Records provided:
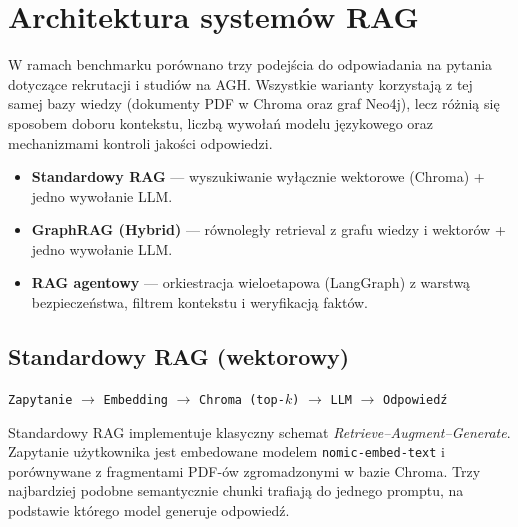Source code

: 
\section*{Architektura systemów RAG}

W ramach benchmarku porównano trzy podejścia do odpowiadania na pytania dotyczące rekrutacji i studiów na AGH.
Wszystkie warianty korzystają z tej samej bazy wiedzy (dokumenty PDF w Chroma oraz graf Neo4j), lecz różnią się
sposobem doboru kontekstu, liczbą wywołań modelu językowego oraz mechanizmami kontroli jakości odpowiedzi.

\begin{tcolorbox}[colback=blue!5!white,colframe=blue!75!black,title=Zakres porównania]
    \begin{itemize}[leftmargin=*, nosep]
        \item \textbf{Standardowy RAG} --- wyszukiwanie wyłącznie wektorowe (Chroma) + jedno wywołanie LLM.
        \item \textbf{GraphRAG (Hybrid)} --- równoległy retrieval z grafu wiedzy i wektorów + jedno wywołanie LLM.
        \item \textbf{RAG agentowy} --- orkiestracja wieloetapowa (LangGraph) z warstwą bezpieczeństwa, filtrem kontekstu i weryfikacją faktów.
    \end{itemize}
\end{tcolorbox}

\vspace{1em}

\subsection*{Standardowy RAG (wektorowy)}

\begin{tcolorbox}[colback=gray!5!white,colframe=gray!60!black,title=Przepływ danych --- pipeline liniowy]
    \centering
    \texttt{Zapytanie} $\rightarrow$ \texttt{Embedding} $\rightarrow$ \texttt{Chroma (top-$k$)} $\rightarrow$ \texttt{LLM} $\rightarrow$ \texttt{Odpowiedź}
\end{tcolorbox}

\noindent
Standardowy RAG implementuje klasyczny schemat \textit{Retrieve--Augment--Generate}.
Zapytanie użytkownika jest embedowane modelem \texttt{nomic-embed-text} i porównywane z fragmentami
PDF-ów zgromadzonymi w bazie Chroma. Trzy najbardziej podobne semantycznie chunki trafiają do jednego
promptu, na podstawie którego model generuje odpowiedź.

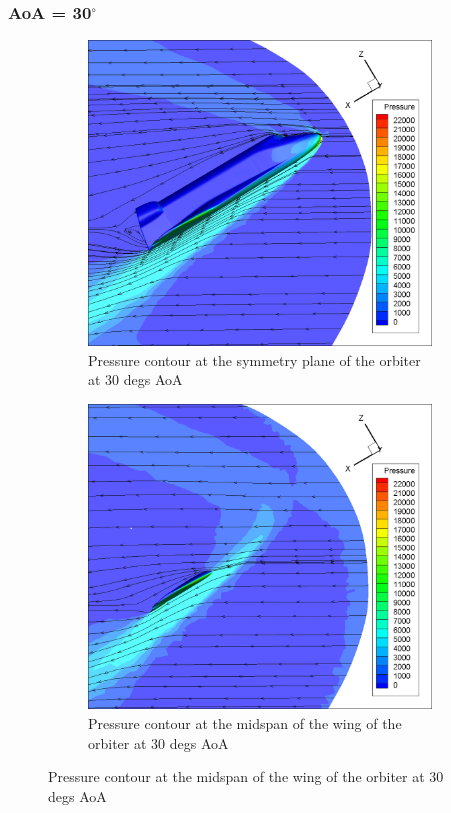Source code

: \subsubsection{AoA = 30$^\circ$}

\begin{figure}[H]

	\centering
    \begin{subfigure}[b]{0.65\textwidth}
         \centering
		 \includegraphics[width=\textwidth]{report_images/30_sym_pressure_contour.png}
		 \caption{Pressure contour at the symmetry plane of the orbiter at 30 degs AoA}
		 \label{fig: 30_sym_pressure_contour}
    \end{subfigure} 
    \begin{subfigure}[b]{0.65\textwidth}
         \centering
		 \includegraphics[width=\textwidth]{report_images/30_wing_pressure_contour.png}
		 \caption{Pressure contour at the midspan of the wing of the orbiter at 30 degs AoA}
		 \label{fig: 30_wing_pressure_contour}
    \end{subfigure}
\end{figure}

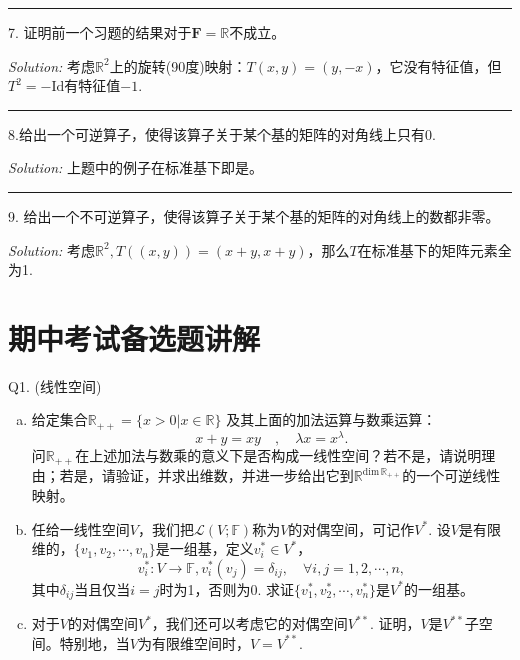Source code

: \documentclass[a4[paper]{article}
\newcommand\R{\mathbb{R}}  %
\def\sep{\bigskip
\noindent{}\rule{\textwidth}{0.1mm}
\bigskip}
\begin{document}
\sep

\noindent{} 7. 证明前一个习题的结果对于$\mathbf{F}=\mathbb{R}$不成立。

\smallskip

\noindent{}\emph{Solution:} 考虑$\R^2$上的旋转(90度)映射：$T(x,y) = (y,-x)$，它没有特征值，但$T^2 = -\mathrm{Id}$有特征值$-1$.

\sep 

\noindent{} 8.给出一个可逆算子，使得该算子关于某个基的矩阵的对角线上只有$0$.

\smallskip

\noindent{} \emph{Solution:} 上题中的例子在标准基下即是。

\sep

\noindent{} 9. 给出一个不可逆算子，使得该算子关于某个基的矩阵的对角线上的数都非零。

\smallskip

\noindent{}\emph{Solution:} 考虑$\R^2, T((x,y)) = (x+y,x+y)$，那么$T$在标准基下的矩阵元素全为1. 


\section{期中考试备选题讲解}
\noindent{} Q1. (线性空间)
\begin{enumerate}[(a).]
\item 给定集合$\mathbb{R}_{++}=\{x>0|x\in\mathbb{R}\}$ 及其上面的加法运算与数乘运算：
\[x+y = xy\quad, \quad\lambda x= x^{\lambda}.\]
问$\mathbb{R}_{++}$在上述加法与数乘的意义下是否构成一线性空间？若不是，请说明理由；若是，请验证，并求出维数，并进一步给出它到$\mathbb{R}^{\mathrm{dim}\, \mathbb{R}_{++}}$的一个可逆线性映射。
\item 任给一线性空间$V$，我们把$\mathcal{L}(V;\mathbb{F})$称为$V$的对偶空间，可记作$V^*$. 设$V$是有限维的，$\{v_1,v_2,\cdots,v_n\}$是一组基，定义$v_i^*\in V^*$，
\[v_i^*:V\rightarrow \mathbb{F}, v_i^*(v_j) = \delta_{ij},\quad\forall i,j=1,2,\cdots,n,\]
其中$\delta_{ij}$当且仅当$i=j$时为1，否则为0. 求证$\{v_1^*,v_2^*,\cdots,v_n^*\}$是$V^*$的一组基。
\item 对于$V$的对偶空间$V^*$，我们还可以考虑它的对偶空间$V^{**}$. 证明，$V$是$V^{**}$子空间。特别地，当$V$为有限维空间时，$V=V^{**}$. 
\end{enumerate}
\end{document}
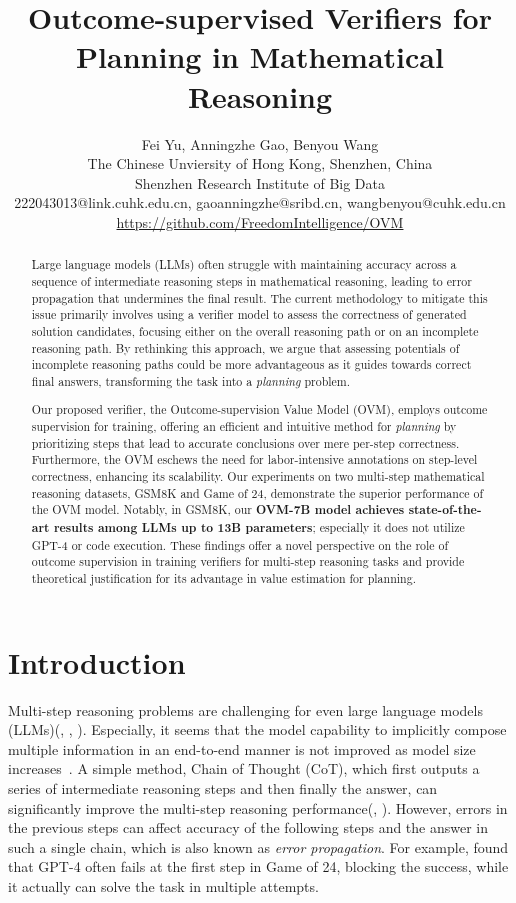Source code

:\documentclass[11pt]{article}
\title{  Outcome-supervised Verifiers for Planning in Mathematical Reasoning}
\author{Fei Yu, Anningzhe Gao, Benyou Wang \\
  The Chinese Unviersity of Hong Kong, Shenzhen, China \\
  Shenzhen Research Institute of Big Data \\
  222043013@link.cuhk.edu.cn, gaoanningzhe@sribd.cn,  wangbenyou@cuhk.edu.cn \\
  \url{https://github.com/FreedomIntelligence/OVM}
  }
\theoremstyle{plain}
\theoremstyle{claim}
\theoremstyle{rethinking}
\theoremstyle{researchquestion}
\theoremstyle{findings}
\theoremstyle{fact}
\theoremstyle{proper}
\theoremstyle{remark}
\begin{document}
\maketitle




\begin{abstract}


Large language models (LLMs) often struggle with maintaining accuracy across a sequence of intermediate reasoning steps in mathematical reasoning, leading to error propagation that undermines the final result. The current methodology to mitigate this issue primarily involves using a verifier model to assess the correctness of generated solution candidates, focusing either on the overall reasoning path or on an incomplete reasoning path. By rethinking this approach, we argue that assessing potentials of incomplete reasoning paths could be more advantageous as it guides towards correct final answers, transforming the task into a \textit{planning} problem.


Our proposed verifier, the Outcome-supervision Value Model (OVM), employs outcome supervision for training, offering an efficient and intuitive method for \textit{planning} by prioritizing steps that lead to accurate conclusions over mere per-step correctness. Furthermore, the OVM eschews the need for labor-intensive annotations on step-level correctness, enhancing its scalability. Our experiments on two multi-step mathematical reasoning datasets, GSM8K and Game of 24, demonstrate the superior performance of the OVM model. Notably, in GSM8K, our \textbf{OVM-7B model achieves state-of-the-art results among LLMs up to  13B parameters}; especially it does not utilize GPT-4 or code execution. These findings offer a novel perspective on the role of outcome supervision in training verifiers for multi-step reasoning tasks and provide theoretical justification for its advantage in value estimation for planning.
\end{abstract}





\section{Introduction}

Multi-step reasoning problems are challenging for even large language models (LLMs)(\citealp{selection-inference23}, \citealp{compositionality-gap22}, \citealp{cot22}). Especially, it seems that the model capability to implicitly compose multiple information in an end-to-end manner is not improved as model size increases~\citep{compositionality-gap22}. A simple method, Chain of Thought (CoT), which first outputs a series of intermediate reasoning steps and then finally the answer, can significantly improve the multi-step reasoning performance(\citealp{cot22}, \citealp{cot-bbh23}). However, errors in the previous steps can affect accuracy of the following steps and the answer in such a single chain,  which is also known as \textit{error propagation}. For example, \citet{tot23} found that GPT-4 often fails at the first step in Game of 24, blocking the success, while it actually can solve the task in multiple attempts.  
\end{document}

Aim of the task: Repeat, with no pictures, every line from the top of the entries above through the line that has "sposobem doboru kontekstu, liczbą", keeping each one exact.

Solution for this problem:
Source code

: 
\section*{Architektura systemów RAG}

W ramach benchmarku porównano trzy podejścia do odpowiadania na pytania dotyczące rekrutacji i studiów na AGH.
Wszystkie warianty korzystają z tej samej bazy wiedzy (dokumenty PDF w Chroma oraz graf Neo4j), lecz różnią się
sposobem doboru kontekstu, liczbą wywołań modelu językowego oraz mechanizmami kontroli jakości odpowiedzi.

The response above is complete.